More open-access data
The first being more open-access data. Open-access and curated data can support and encourage improved climate-based risk assessment and decision making. The public and private sectors should be working together to increase the world’s resilience to current and future climate risk.
It’s essential that those in the climate analytics community come together, wherever they are, to promote the win-win opportunity that comes from the development of publicly accessible, open and curated core data, and risk models. The goal should be a global, consistent source of “real” assets data, such as locations of industrial plants and energy transmission facilities, or natural resources, which can be used for both public good and to enable organisations such as WTW to augment the data for commercial applications using proprietary data and intellectual property.
Examples of good work already being done in this area, and which should pave the way for more of the same, include the Spatial Finance Initiative’s global asset GeoAsset Data Project, the Insurance Development Forum’s Global Risk Modelling Alliance, and the Nasdaq-designed and now publicly curated Open Exposure Database.
As a further indicator of the benefits that this public/private approach can offer, WTW has been working in partnership with the National University of Singapore, flood modellers JBA and open-source public data of real assets to improve understanding of future flood risks in South East Asia.

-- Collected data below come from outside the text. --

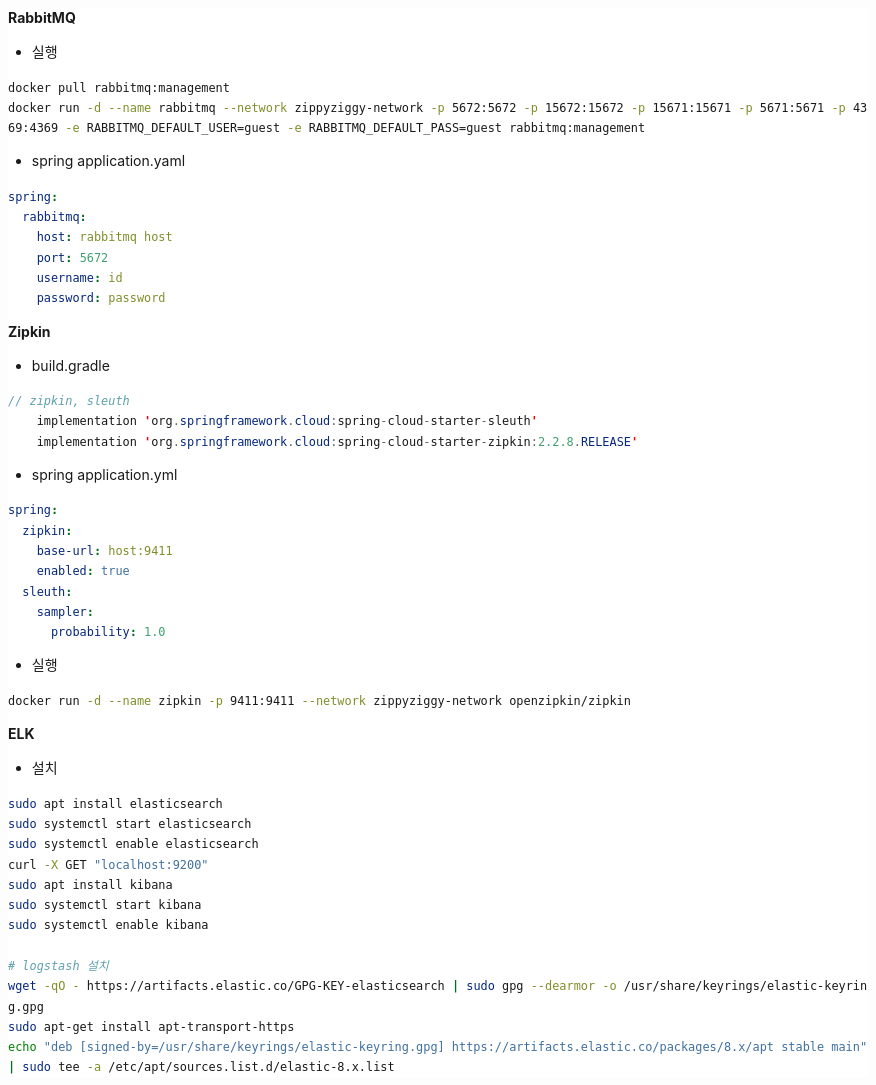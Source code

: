 

**RabbitMQ**

- 실행

```bash
docker pull rabbitmq:management
docker run -d --name rabbitmq --network zippyziggy-network -p 5672:5672 -p 15672:15672 -p 15671:15671 -p 5671:5671 -p 4369:4369 -e RABBITMQ_DEFAULT_USER=guest -e RABBITMQ_DEFAULT_PASS=guest rabbitmq:management
```

- spring application.yaml

```yaml
spring:
  rabbitmq:
    host: rabbitmq host
    port: 5672
    username: id
    password: password
```



**Zipkin**

- build.gradle

```java
// zipkin, sleuth
	implementation 'org.springframework.cloud:spring-cloud-starter-sleuth'
	implementation 'org.springframework.cloud:spring-cloud-starter-zipkin:2.2.8.RELEASE'
```

- spring application.yml

```yaml
spring:
  zipkin:
    base-url: host:9411
    enabled: true
  sleuth:
    sampler:
      probability: 1.0
```

- 실행

```bash
docker run -d --name zipkin -p 9411:9411 --network zippyziggy-network openzipkin/zipkin
```



**ELK**

- 설치

```bash
sudo apt install elasticsearch
sudo systemctl start elasticsearch
sudo systemctl enable elasticsearch
curl -X GET "localhost:9200"
sudo apt install kibana
sudo systemctl start kibana
sudo systemctl enable kibana

# logstash 설치
wget -qO - https://artifacts.elastic.co/GPG-KEY-elasticsearch | sudo gpg --dearmor -o /usr/share/keyrings/elastic-keyring.gpg
sudo apt-get install apt-transport-https
echo "deb [signed-by=/usr/share/keyrings/elastic-keyring.gpg] https://artifacts.elastic.co/packages/8.x/apt stable main" | sudo tee -a /etc/apt/sources.list.d/elastic-8.x.list
```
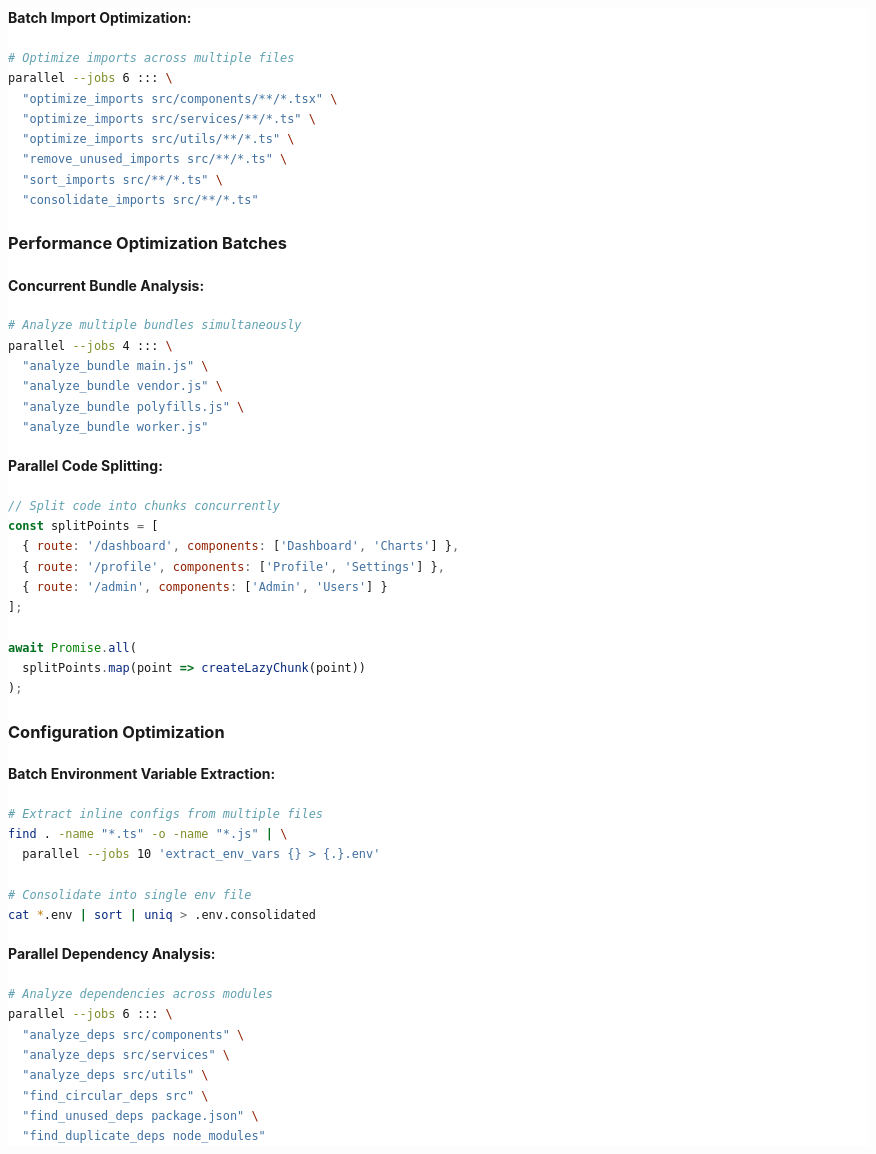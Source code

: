 #### Batch Import Optimization:
```bash
# Optimize imports across multiple files
parallel --jobs 6 ::: \
  "optimize_imports src/components/**/*.tsx" \
  "optimize_imports src/services/**/*.ts" \
  "optimize_imports src/utils/**/*.ts" \
  "remove_unused_imports src/**/*.ts" \
  "sort_imports src/**/*.ts" \
  "consolidate_imports src/**/*.ts"
```

### Performance Optimization Batches

#### Concurrent Bundle Analysis:
```bash
# Analyze multiple bundles simultaneously
parallel --jobs 4 ::: \
  "analyze_bundle main.js" \
  "analyze_bundle vendor.js" \
  "analyze_bundle polyfills.js" \
  "analyze_bundle worker.js"
```

#### Parallel Code Splitting:
```javascript
// Split code into chunks concurrently
const splitPoints = [
  { route: '/dashboard', components: ['Dashboard', 'Charts'] },
  { route: '/profile', components: ['Profile', 'Settings'] },
  { route: '/admin', components: ['Admin', 'Users'] }
];

await Promise.all(
  splitPoints.map(point => createLazyChunk(point))
);
```

### Configuration Optimization

#### Batch Environment Variable Extraction:
```bash
# Extract inline configs from multiple files
find . -name "*.ts" -o -name "*.js" | \
  parallel --jobs 10 'extract_env_vars {} > {.}.env'

# Consolidate into single env file
cat *.env | sort | uniq > .env.consolidated
```

#### Parallel Dependency Analysis:
```bash
# Analyze dependencies across modules
parallel --jobs 6 ::: \
  "analyze_deps src/components" \
  "analyze_deps src/services" \
  "analyze_deps src/utils" \
  "find_circular_deps src" \
  "find_unused_deps package.json" \
  "find_duplicate_deps node_modules"
```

Common standards for common understanding
My second take on the need for openness, which is linked to the need for better and open models and data, relates to model and data standards and metrics. Right now, there are lots of companies and organisations producing climate hazard models. And as climate science is so fast moving, they are all making lots of different choices and assumptions for those models. If a multinational business is trying to work out an international climate transition strategy, it almost certainly won’t be comparing the same things from region to region. But the last thing we want in attempting to unify action across the globe to reduce emissions is a VHS versus Betamax situation.
What’s needed is agreement on an open-standards framework for the capture of key climate conditioned modelling parameters.
These should support consistent representation and use of forward-looking models developed by independent modelling organisations in order to give confidence in the comparison and integration of models across various hazards and regions.
Similar things have been achieved before, but they need someone to take the lead. Nasdaq’s experts did it in relation to the catastrophe model exposure data, OED, which is now used as a common format for a wide range of models from different vendors.
And that’s why we’re teaming up with Nasdaq and other organisations to propose a reference framework of standards for climate conditions catastrophe models.
We’re all in this together
Openness is a subset of collaboration. And if I hear one word used more than any other to describe what’s needed to combat climate change, it’s collaboration.
Let’s make sure that it’s applied in practice to open source data assets and standards that can give us all better and more consistent knowledge about the impact of different future climate transition scenarios.